Dieb misshandelt: Polizist muss vor Gericht

Ein Wiener Polizist muss sich im März vor Gericht verantworten, weil er einen mutmaßlichen Taschendieb misshandelt haben soll. Das Verfahren gegen seinen Kollegen wurde hingegen eingestellt.

Die Staatsanwaltschaft Wien brachte einen Strafantrag wegen versuchter Körperverletzung ein, teilte Behördensprecherin Nina Bussek am Freitag auf mit. Die Verhandlung findet am 1. März statt, gab die Sprecherin des Straflandesgerichts, Christina Salzborn, bekannt.

Video zeigt mutmaßlichen Polizeiübergriff

Stadtzeitung Falter, Vice

Amnesty International (ai) kritisierte den Polizeieinsatz

Der Polizist, der von den Anwälten Alfred Boran und Dieter Heck vertreten wird, wird sich „nicht schuldig“ bekennen. „Es sind in diesem Fall keine Verletzungen objektiviert. Das angebliche Opfer ist am nächsten Tag bei einem Autoeinbruch in Wiener Neustadt ertappt und dazu einvernommen worden. Dabei wurden keine Verletzungsspuren wahrgenommen. Er ist auch nicht zum Amtsarzt gegangen“, meinte Heck im Gespräch mit der APA.

Anrainer filmte Geschehen

Der Fall wurde publik, weil ein Anrainer das Geschehen mitgefilmt und das knapp zweiminütige Video den Medien zugespielt hatte - mehr dazu in Übergriff: Polizisten werden versetzt. Der Mitschnitt zeigt, wie der Festgenommene ruhig und mit am Rücken gefesselten Händen an einer Hauswand steht, wobei sein Gesicht der Mauer zugewandt ist.

Dann reißt ihn einer der beiden Polizisten kurz nach hinten, dreht ihn um und drückt ihn gegen die Wand. Sein Kollege packt den Mann am Hals und stößt ihn zu Boden. Da die Arme des 27-Jährigen fixiert sind, schlägt er mit dem Kopf auf dem Asphalt auf, ein Schrei ist zu hören.
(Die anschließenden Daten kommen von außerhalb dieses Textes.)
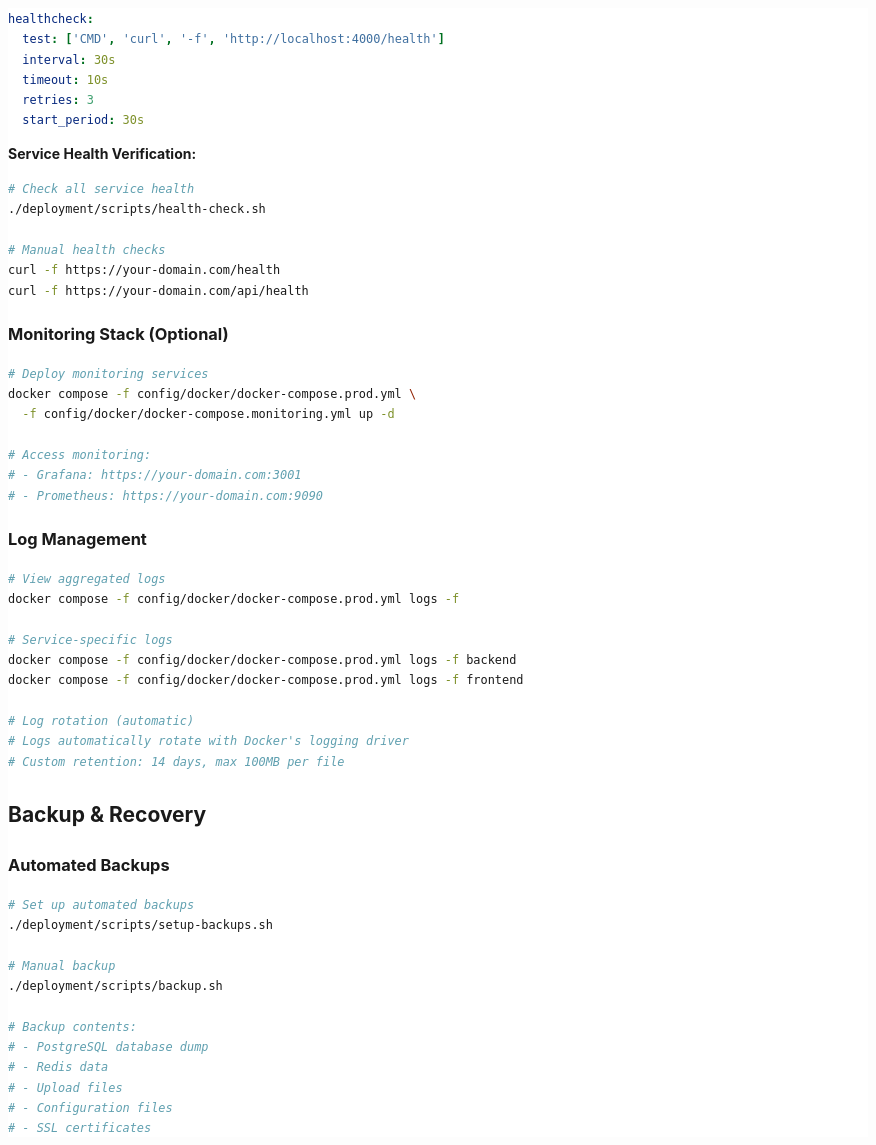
 ```yaml
healthcheck:
  test: ['CMD', 'curl', '-f', 'http://localhost:4000/health']
  interval: 30s
  timeout: 10s
  retries: 3
  start_period: 30s
```

**Service Health Verification:**

```bash
# Check all service health
./deployment/scripts/health-check.sh

# Manual health checks
curl -f https://your-domain.com/health
curl -f https://your-domain.com/api/health
```

### Monitoring Stack (Optional)

```bash
# Deploy monitoring services
docker compose -f config/docker/docker-compose.prod.yml \
  -f config/docker/docker-compose.monitoring.yml up -d

# Access monitoring:
# - Grafana: https://your-domain.com:3001
# - Prometheus: https://your-domain.com:9090
```

### Log Management

```bash
# View aggregated logs
docker compose -f config/docker/docker-compose.prod.yml logs -f

# Service-specific logs
docker compose -f config/docker/docker-compose.prod.yml logs -f backend
docker compose -f config/docker/docker-compose.prod.yml logs -f frontend

# Log rotation (automatic)
# Logs automatically rotate with Docker's logging driver
# Custom retention: 14 days, max 100MB per file
```

## Backup & Recovery

### Automated Backups

```bash
# Set up automated backups
./deployment/scripts/setup-backups.sh

# Manual backup
./deployment/scripts/backup.sh

# Backup contents:
# - PostgreSQL database dump
# - Redis data
# - Upload files
# - Configuration files
# - SSL certificates
```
Kurze Zeit später setzen die Polizisten den Gefesselten mit dem Rücken zur Hausmauer auf den Gehsteig. „Das Zu-Boden-Bringen war zu viel“, begründete die Sprecherin der Staatsanwaltschaft, weshalb sich der betreffende Polizist nun vor Gericht verantworten muss.

27-Jähriger setzte sich nach Deutschland ab

Der mutmaßliche Taschendieb, ein 27-jähriger algerischer Asylwerber, blieb nach dem Vorfall auf freiem Fuß und wurde nicht in U-Haft genommen. In weiterer Folge dürfte er sich nach Deutschland abgesetzt haben. Im Verfahren gegen die Polizei stand er jedenfalls nicht mehr als Zeuge zur Verfügung und konnte auch nicht von einem medizinischen Sachverständigen begutachtet werden.
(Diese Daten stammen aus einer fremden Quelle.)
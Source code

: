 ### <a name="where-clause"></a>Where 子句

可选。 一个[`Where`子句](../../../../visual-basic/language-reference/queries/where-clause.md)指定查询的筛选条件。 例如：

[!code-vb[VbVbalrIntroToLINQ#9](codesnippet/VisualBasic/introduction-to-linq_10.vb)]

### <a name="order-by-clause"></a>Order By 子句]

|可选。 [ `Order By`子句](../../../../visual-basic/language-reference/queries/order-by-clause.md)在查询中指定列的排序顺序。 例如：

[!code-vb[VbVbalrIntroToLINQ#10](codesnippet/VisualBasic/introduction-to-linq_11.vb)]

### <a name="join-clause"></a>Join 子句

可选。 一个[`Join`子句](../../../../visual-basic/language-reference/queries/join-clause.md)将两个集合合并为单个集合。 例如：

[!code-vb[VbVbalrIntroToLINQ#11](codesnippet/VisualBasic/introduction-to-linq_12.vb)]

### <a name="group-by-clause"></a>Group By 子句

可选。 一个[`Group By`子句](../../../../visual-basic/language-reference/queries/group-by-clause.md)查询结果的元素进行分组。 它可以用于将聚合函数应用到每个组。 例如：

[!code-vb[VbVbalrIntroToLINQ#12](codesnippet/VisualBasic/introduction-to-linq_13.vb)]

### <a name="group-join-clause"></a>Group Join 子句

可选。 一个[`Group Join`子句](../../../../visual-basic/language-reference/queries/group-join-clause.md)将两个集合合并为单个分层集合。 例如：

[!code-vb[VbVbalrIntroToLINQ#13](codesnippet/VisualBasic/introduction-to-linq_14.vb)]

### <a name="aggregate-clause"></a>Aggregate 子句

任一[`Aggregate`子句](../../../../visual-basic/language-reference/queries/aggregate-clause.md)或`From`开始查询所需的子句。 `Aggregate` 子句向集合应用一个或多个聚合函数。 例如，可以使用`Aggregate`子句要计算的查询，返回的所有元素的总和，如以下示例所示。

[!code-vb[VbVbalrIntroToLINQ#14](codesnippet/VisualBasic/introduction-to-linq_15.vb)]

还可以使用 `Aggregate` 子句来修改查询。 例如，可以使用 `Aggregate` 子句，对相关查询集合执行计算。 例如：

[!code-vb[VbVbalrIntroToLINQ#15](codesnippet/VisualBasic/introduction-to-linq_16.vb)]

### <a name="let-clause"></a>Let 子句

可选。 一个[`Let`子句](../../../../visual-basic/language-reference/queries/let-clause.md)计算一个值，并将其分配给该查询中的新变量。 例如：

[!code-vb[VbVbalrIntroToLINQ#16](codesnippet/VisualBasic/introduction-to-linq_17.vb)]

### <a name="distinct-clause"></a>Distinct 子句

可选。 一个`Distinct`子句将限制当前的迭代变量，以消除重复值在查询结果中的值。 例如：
Verfahren gegen weitere Beamte eingestellt

Insgesamt waren vier Beamte ins Visier der Staatsanwaltschaft geraten. Das Verfahren gegen den zweiten Beamten, der den Asylwerber auch nicht unbedingt sanft anpackte, wurde eingestellt, „weil man ihm keinen Verletzungsvorsatz nachweisen konnte“, erläuterte Bussek. Das Opfer sei „nicht greifbar“, aus dem Video und den Aussagen anderer Zeugen hätten sich keine Indizien ergeben, „dass der zweite Beamte den Mann in irgendeiner Form verletzt hätte“ - mehr dazu in Polizeigewalt: Verfahren eingestellt.

Keine strafrechtlichen Folgen gibt es für zwei weitere Polizisten, die in den Verdacht geraten waren, sie hätten den Vorfall falsch dokumentiert, indem sie ein Protokoll anfertigten, in dem behauptet wurde, der Festgenommene habe sich gewehrt und sich seine Verletzungen ohne fremdes Zutun zugezogen. Ihr Verfahren wegen Verdachts in Richtung Amtsmissbrauch wurde ebenfalls eingestellt, berichtete Bussek.
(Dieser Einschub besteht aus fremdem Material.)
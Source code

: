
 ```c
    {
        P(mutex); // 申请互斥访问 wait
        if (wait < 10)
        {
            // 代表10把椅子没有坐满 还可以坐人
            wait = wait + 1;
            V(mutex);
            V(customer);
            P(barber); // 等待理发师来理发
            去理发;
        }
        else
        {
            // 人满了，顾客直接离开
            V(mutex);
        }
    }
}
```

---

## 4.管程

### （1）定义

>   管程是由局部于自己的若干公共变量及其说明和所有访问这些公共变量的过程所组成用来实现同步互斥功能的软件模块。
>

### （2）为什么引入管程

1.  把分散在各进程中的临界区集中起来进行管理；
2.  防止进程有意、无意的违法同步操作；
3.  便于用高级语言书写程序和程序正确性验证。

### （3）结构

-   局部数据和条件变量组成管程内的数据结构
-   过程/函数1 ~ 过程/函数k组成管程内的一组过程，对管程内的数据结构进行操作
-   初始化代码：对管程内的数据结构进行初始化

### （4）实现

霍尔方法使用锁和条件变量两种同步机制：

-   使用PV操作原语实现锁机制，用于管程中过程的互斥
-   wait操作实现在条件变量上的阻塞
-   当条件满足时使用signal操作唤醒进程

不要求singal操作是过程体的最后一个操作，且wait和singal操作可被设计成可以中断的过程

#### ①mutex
Anwälte von Freispruch überzeugt

Die Rechtsvertreter des zur Anklage gebrachten Polizisten sind überzeugt, dass dieser am Ende freigesprochen wird. Nach der Veröffentlichung des Videos waren die beiden darauf ersichtlichen Beamten vom operativen Außendienst abgezogen und in den Innendienst versetzt worden. Ein internes Disziplinarverfahren wurde eingeleitet.